Zawetowanie ustawy budżetowej będzie miało poważne konsekwencje. Oznacza jednoczesny brak dostępu do pieniędzy z Funduszu Odbudowy, co dramatycznie odbiłoby się na inwestycjach transportowych, a zwłaszcza w koleje.
Jak czytamy w "Rzeczpospolitej" w nowej perspektywie budżetowej to kolej ma być priorytetem, dlatego zagrożona będzie zarówno modernizacja istniejących, jak i budowa nowych linii kolejowych, gdzie poziom unijnych dotacji jest bardzo wysoki i może sięgać 85 proc. wartości wydatków.
- Państwo niewiele finansuje w infrastrukturze kolejowej, główne wydatki utrzymaniowe linii. Modernizacja i budowa finansowane są pieniędzmi z UE. Ich brak w praktyce oznaczałby zatrzymanie wszelkich inwestycji kolejowych - powiedział dziennikowi Michał Beim, ekspert Instytutu Sobieskiego.
Z kolei Adrian Furgalski, prezes Zespołu Doradców Gospodarczych TOR dodaje, że strata unijnego dofinansowania miałaby tragiczne skutki, ponieważ w kolejnych latach za pieniądze z nowego budżetu UE, Polska miała wejść na kolejny poziom: nie tylko zmodernizować istniejące tory, ale i zbudować kolej sunącą z prędkością 200–250 km/h.
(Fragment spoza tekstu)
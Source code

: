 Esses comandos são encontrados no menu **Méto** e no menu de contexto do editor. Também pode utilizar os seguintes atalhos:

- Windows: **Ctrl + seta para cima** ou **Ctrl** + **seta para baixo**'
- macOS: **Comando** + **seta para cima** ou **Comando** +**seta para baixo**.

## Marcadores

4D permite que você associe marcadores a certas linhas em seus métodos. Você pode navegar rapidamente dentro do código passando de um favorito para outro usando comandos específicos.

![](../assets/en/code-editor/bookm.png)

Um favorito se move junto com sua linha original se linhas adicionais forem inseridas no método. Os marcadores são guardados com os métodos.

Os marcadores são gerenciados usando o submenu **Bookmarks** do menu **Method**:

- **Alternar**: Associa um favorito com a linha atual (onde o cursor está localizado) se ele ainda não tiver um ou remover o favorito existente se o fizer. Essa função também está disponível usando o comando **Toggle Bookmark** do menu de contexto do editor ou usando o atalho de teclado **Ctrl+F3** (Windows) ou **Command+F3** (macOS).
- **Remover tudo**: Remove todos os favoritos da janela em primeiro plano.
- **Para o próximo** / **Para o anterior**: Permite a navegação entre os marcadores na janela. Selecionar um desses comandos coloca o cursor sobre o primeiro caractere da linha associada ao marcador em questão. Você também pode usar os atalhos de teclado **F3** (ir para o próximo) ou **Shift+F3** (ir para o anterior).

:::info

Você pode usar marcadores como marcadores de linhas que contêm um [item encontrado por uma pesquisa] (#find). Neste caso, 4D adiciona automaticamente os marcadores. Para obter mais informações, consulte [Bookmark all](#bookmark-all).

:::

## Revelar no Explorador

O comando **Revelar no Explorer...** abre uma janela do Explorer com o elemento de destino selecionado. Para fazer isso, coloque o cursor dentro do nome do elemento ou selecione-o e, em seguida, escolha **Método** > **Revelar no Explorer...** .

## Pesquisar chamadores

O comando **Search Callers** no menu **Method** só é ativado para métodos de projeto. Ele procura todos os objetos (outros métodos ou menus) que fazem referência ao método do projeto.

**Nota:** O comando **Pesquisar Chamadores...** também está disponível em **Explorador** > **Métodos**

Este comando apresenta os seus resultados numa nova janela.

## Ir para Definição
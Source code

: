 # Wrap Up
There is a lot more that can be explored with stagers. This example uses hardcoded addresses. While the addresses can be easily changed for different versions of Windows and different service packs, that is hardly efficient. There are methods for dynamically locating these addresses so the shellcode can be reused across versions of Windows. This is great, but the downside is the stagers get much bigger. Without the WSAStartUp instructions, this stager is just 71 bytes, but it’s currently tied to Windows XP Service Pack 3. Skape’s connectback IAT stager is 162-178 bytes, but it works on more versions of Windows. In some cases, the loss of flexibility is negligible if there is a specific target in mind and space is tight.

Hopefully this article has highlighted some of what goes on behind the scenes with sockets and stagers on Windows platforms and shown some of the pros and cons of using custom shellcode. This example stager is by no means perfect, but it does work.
Warto podkreślić, że to właśnie unijne pieniądze wyciągnęły polską kolej z zapaści, a potrzeby wciąż są ogromne. Z danych Urzędu Transportu Kolejowego wynika, że potrzeba 1700 wagonów pasażerskich, prawie 900 elektrycznych zespołów trakcyjnych i 245 lokomotyw, żeby przed 2030 r. zastąpić tabor, którego wiek przekracza 40 lat.